--- What is required ---
Return verbatim the line containing "- [x] 당첨 번호 입력, 번호는 쉼표 기준으로 구매" together with all lines that follow it, through the end of the records.

(Dataset items)

━━━━

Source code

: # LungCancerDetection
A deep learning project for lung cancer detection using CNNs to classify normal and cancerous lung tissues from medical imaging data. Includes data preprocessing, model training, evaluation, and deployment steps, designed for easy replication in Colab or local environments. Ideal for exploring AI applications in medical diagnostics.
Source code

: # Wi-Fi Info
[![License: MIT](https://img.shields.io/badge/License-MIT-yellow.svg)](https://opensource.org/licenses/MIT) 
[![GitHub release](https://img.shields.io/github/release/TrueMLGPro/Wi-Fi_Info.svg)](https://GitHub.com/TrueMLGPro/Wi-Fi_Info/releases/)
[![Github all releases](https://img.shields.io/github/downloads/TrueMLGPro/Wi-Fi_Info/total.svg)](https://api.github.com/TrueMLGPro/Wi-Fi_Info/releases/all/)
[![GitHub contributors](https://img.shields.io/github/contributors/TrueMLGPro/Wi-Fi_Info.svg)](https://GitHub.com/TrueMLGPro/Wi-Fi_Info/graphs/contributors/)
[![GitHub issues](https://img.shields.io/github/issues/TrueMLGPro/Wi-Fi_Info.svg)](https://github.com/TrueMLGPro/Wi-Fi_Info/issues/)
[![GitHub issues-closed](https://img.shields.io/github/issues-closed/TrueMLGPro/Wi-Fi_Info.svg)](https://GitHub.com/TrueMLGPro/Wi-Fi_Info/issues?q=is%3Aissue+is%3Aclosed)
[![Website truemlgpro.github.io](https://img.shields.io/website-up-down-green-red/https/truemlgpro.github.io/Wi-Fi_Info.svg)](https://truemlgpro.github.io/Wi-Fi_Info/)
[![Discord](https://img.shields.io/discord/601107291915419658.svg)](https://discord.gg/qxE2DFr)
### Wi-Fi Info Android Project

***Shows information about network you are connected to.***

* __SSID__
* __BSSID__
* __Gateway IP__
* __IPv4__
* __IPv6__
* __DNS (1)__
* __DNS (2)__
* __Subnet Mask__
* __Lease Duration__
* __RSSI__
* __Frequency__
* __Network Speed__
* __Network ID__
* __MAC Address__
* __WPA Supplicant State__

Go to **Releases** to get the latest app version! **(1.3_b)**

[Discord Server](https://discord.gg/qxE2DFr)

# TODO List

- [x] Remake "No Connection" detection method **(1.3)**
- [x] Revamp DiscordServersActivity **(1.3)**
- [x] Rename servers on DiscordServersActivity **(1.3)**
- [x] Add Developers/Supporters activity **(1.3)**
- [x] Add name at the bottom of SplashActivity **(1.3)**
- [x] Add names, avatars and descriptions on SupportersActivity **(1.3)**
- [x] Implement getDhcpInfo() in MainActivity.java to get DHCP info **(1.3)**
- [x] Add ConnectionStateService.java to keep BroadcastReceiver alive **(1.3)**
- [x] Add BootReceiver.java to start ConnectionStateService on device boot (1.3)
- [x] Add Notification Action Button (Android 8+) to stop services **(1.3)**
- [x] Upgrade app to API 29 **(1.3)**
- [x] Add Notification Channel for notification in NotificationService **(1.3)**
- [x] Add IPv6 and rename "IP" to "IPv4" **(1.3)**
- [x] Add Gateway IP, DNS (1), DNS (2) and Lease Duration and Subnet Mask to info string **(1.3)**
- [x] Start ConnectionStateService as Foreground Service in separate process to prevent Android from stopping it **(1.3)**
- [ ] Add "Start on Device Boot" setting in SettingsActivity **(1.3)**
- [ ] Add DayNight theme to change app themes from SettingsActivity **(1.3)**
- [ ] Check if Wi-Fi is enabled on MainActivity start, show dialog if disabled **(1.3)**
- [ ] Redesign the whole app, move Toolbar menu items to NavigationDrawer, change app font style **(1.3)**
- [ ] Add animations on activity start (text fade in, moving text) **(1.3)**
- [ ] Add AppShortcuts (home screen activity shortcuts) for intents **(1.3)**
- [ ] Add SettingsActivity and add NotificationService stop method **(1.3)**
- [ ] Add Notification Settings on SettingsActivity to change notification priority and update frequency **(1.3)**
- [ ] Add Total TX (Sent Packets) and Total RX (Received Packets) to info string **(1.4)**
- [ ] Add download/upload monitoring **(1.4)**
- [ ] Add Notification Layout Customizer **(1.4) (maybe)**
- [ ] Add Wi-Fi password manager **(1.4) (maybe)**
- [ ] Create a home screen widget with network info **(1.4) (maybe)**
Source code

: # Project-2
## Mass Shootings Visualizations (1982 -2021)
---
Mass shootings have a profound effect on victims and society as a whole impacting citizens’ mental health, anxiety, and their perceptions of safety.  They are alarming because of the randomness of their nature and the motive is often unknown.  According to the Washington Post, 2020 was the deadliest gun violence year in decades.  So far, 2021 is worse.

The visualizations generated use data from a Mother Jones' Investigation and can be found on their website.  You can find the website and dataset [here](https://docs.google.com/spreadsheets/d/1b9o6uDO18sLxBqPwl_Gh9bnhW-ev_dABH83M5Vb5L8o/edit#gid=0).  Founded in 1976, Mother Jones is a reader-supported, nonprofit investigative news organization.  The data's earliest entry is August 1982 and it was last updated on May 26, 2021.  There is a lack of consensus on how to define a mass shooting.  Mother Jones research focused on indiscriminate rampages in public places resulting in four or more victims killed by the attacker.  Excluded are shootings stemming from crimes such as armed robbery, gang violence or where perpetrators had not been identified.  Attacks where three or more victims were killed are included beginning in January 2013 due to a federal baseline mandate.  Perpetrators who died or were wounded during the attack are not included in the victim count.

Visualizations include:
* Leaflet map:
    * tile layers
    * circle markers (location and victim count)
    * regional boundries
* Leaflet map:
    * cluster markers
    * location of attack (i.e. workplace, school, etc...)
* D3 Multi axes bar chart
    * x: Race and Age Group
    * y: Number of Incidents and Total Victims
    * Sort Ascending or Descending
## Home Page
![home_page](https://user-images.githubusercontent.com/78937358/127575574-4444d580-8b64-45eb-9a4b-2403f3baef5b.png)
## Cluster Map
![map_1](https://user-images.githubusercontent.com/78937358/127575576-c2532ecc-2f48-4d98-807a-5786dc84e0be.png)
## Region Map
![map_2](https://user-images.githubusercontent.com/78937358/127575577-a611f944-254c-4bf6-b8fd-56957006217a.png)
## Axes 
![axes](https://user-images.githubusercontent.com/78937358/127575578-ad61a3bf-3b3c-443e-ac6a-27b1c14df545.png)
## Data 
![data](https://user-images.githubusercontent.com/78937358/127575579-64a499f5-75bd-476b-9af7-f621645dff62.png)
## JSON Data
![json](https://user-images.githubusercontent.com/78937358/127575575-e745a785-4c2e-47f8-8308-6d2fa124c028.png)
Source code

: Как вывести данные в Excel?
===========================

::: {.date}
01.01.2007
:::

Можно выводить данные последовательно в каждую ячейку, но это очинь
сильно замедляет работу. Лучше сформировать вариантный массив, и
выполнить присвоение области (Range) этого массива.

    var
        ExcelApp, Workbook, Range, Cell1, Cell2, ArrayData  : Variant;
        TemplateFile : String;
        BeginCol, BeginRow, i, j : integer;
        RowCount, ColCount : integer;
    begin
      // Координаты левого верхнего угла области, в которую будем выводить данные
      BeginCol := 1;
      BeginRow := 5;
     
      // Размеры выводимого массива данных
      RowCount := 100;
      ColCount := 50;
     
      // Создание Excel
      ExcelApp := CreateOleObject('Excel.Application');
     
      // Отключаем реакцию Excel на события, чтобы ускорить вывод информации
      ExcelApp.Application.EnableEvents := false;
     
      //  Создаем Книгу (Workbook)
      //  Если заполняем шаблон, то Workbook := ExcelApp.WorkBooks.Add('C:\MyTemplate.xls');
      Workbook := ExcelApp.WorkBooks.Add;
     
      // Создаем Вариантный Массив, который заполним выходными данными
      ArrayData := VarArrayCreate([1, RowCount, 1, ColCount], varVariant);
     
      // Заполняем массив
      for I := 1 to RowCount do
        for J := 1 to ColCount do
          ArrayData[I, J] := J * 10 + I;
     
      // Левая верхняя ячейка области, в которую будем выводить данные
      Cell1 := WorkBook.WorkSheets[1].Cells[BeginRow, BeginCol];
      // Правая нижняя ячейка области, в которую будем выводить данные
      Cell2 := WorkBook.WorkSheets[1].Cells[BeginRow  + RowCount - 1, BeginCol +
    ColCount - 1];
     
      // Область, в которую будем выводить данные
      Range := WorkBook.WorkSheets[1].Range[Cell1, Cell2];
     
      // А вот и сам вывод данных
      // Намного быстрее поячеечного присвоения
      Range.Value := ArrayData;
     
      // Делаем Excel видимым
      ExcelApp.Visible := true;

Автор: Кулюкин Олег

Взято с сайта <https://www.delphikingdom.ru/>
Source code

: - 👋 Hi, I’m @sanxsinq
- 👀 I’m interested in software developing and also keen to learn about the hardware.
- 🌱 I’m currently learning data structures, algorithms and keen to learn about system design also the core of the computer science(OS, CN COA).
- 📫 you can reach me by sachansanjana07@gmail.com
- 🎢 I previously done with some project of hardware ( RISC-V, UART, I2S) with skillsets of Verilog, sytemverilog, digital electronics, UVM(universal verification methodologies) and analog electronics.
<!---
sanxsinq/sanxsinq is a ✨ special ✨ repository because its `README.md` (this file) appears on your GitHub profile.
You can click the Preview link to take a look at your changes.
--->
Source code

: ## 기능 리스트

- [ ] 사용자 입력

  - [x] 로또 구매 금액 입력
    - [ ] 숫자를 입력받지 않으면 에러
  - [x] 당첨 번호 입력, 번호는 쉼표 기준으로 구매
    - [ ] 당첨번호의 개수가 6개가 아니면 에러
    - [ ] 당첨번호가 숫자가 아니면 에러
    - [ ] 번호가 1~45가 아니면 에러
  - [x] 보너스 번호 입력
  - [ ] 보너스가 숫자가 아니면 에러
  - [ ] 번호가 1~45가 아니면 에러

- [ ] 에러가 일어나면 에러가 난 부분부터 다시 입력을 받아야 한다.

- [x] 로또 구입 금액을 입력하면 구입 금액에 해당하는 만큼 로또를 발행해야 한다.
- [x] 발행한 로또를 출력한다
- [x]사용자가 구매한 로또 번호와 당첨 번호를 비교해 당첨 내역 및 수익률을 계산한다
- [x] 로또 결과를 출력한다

━━━━

--- Finished exercise ---
  - [x] 당첨 번호 입력, 번호는 쉼표 기준으로 구매
    - [ ] 당첨번호의 개수가 6개가 아니면 에러
    - [ ] 당첨번호가 숫자가 아니면 에러
    - [ ] 번호가 1~45가 아니면 에러
  - [x] 보너스 번호 입력
  - [ ] 보너스가 숫자가 아니면 에러
  - [ ] 번호가 1~45가 아니면 에러

- [ ] 에러가 일어나면 에러가 난 부분부터 다시 입력을 받아야 한다.

- [x] 로또 구입 금액을 입력하면 구입 금액에 해당하는 만큼 로또를 발행해야 한다.
- [x] 발행한 로또를 출력한다
- [x]사용자가 구매한 로또 번호와 당첨 번호를 비교해 당첨 내역 및 수익률을 계산한다
- [x] 로또 결과를 출력한다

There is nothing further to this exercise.